Individually, many of us have been following the health care reform debate with personal interest.  As an employer, the Maine Association of Nonprofits has been following the debate hoping a solution will emerge that addresses the high cost of providing quality benefits to our employees.  As a statewide association of other nonprofit organizations, our interest is twofold:

  • How does reform address the needs the many nonprofit employers in the state?  Maine nonprofits employ one in eight Maine workers and provide health care coverage at a higher rate than our for-profit counter parts.
  • How does reform impact the missions and individuals we serve?  Much of the health care delivery in Maine is done by nonprofit organizations and reform will have a huge impact on nonprofits’ ability to meet mission.

I just learned on a White House sponsored conference call that four committees in the US House and Senate have produced health care reform bills and that there are many areas of common ground in these bills, such as:

  • They all address reforming of the insurance marketplace by banning certain practices such as denying coverage for pre-existing conditions and dropping individuals who become severely ill, by requiring no-cost-sharing preventative care, by enhancing transparency to increase a consumer’s ability to comparison shop, and by providing premium subsidies to low income individuals.
  • They all have provisions for delivery system reforms such as promoting electronic records, the concept of “medical homes” and best medical practices to the public and physicians.

One of the provisions we would like to see is, if incentives are introduced to help employers cover the cost of providing health care coverage, these incentives should be accessible to nonprofit employers.  An example of an incentive that is often put forth is tax credits.  These work for small for-profit businesses, but not for the nonprofit sector which is income-tax exempt.

In September, when the Congress returns from the August Recess, the White House anticipates the bills being finalized by committee and introduced to their respective floors in the House and Senate.  They expect a bill to emerge from both chambers and then go to a Conference Committee who will reconcile the two versions of the bill.  They were hopeful that there would be a bill to sign by the end of this year.

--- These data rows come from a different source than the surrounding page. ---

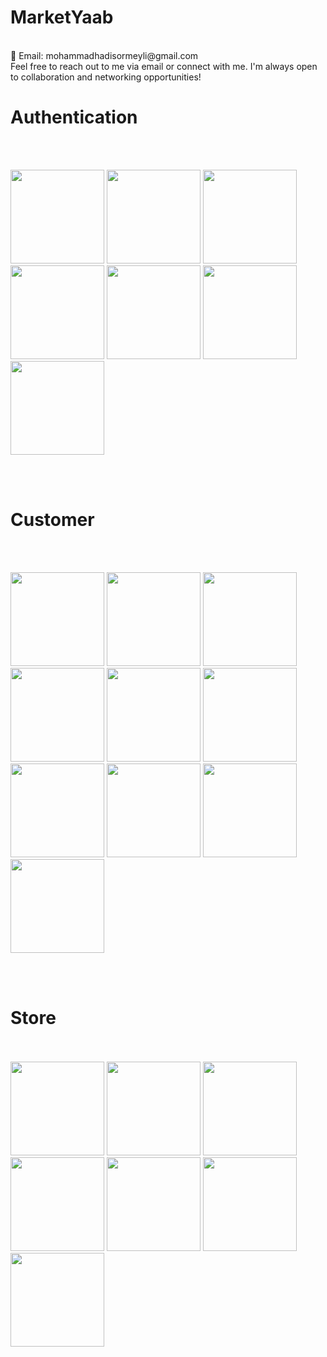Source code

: # MarketYaab


<br/>
📧 Email: mohammadhadisormeyli@gmail.com<br/>
Feel free to reach out to me via email or connect with me. I'm always open to collaboration and networking opportunities!

# Authentication
<br/><br/>
<p float="left">
  <img src="https://github.com/HadiSormeyli/MarketYaab/blob/main/images/photo_2024-09-06_15-29-06.jpg" width="150" />
  <img src="https://github.com/HadiSormeyli/MarketYaab/blob/main/images/photo_1_2024-09-06_15-37-45.jpg" width="150" />
  <img src="https://github.com/HadiSormeyli/MarketYaab/blob/main/images/photo_2_2024-09-06_15-37-45.jpg" width="150" />
  <img src="https://github.com/HadiSormeyli/MarketYaab/blob/main/images/photo_2_2024-09-06_15-51-09.jpg" width="150" />
  <img src="https://github.com/HadiSormeyli/MarketYaab/blob/main/images/photo_3_2024-09-06_15-58-41.jpg" width="150" />
  <img src="https://github.com/HadiSormeyli/MarketYaab/blob/main/images/photo_1_2024-09-06_15-58-41.jpg" width="150" />
  <img src="https://github.com/HadiSormeyli/MarketYaab/blob/main/images/photo_3_2024-09-06_15-51-09.jpg" width="150" />
</p>
<br/><br/>

# Customer
<br/><br/>
<p float="left">
  <img src="https://github.com/HadiSormeyli/MarketYaab/blob/main/images/photo_1_2024-09-06_18-40-53.jpg" width="150" />
  <img src="https://github.com/HadiSormeyli/MarketYaab/blob/main/images/photo_2_2024-09-06_18-40-53.jpg" width="150" />
  <img src="https://github.com/HadiSormeyli/MarketYaab/blob/main/images/photo_6_2024-09-06_18-40-53.jpg" width="150" />
  <img src="https://github.com/HadiSormeyli/MarketYaab/blob/main/images/photo_2024-09-06_18-42-18.jpg" width="150" />
  <img src="https://github.com/HadiSormeyli/MarketYaab/blob/main/images/photo_4_2024-09-06_18-40-53.jpg" width="150" />
  <img src="https://github.com/HadiSormeyli/MarketYaab/blob/main/images/photo_5_2024-09-06_18-40-53.jpg" width="150" />
  <img src="https://github.com/HadiSormeyli/MarketYaab/blob/main/images/photo_3_2024-09-06_18-40-53.jpg" width="150" />
  <img src="https://github.com/HadiSormeyli/MarketYaab/blob/main/images/photo_3_2024-09-06_19-12-08.jpg" width="150" />
  <img src="https://github.com/HadiSormeyli/MarketYaab/blob/main/images/photo_2_2024-09-06_19-12-08.jpg" width="150" />
  <img src="https://github.com/HadiSormeyli/MarketYaab/blob/main/images/photo_1_2024-09-06_19-12-08.jpg" width="150" />
</p>
<br/><br/>


# Store
<br/><br/>
 <img src="https://github.com/HadiSormeyli/MarketYaab/blob/main/images/photo_5_2024-09-06_19-21-47.jpg" width="150" />
  <img src="https://github.com/HadiSormeyli/MarketYaab/blob/main/images/photo_2_2024-09-06_19-21-47.jpg" width="150" />
  <img src="https://github.com/HadiSormeyli/MarketYaab/blob/main/images/photo_3_2024-09-06_19-21-47.jpg" width="150" />
  <img src="https://github.com/HadiSormeyli/MarketYaab/blob/main/images/photo_2024-09-06_18-42-18.jpg" width="150" />
  <img src="https://github.com/HadiSormeyli/MarketYaab/blob/main/images/photo_1_2024-09-06_19-21-47.jpg" width="150" />
  <img src="https://github.com/HadiSormeyli/MarketYaab/blob/main/images/photo_4_2024-09-06_19-21-47.jpg" width="150" />
  <img src="https://github.com/HadiSormeyli/MarketYaab/blob/main/images/photo_7_2024-09-06_19-21-47.jpg" width="150" />
<br/><br/>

Senator Snowe is a member of the Senate Finance Committee which is crafting a much anticipated bi-partisan health reform bill, one of the four mentioned above.  We have been invited to participate in a listening session would love to bring your concerns and thoughts to the Senator.

What is it about the current health care system that is not working for your organization?

What would you like to see be included in any reform package to come out of the US Congress?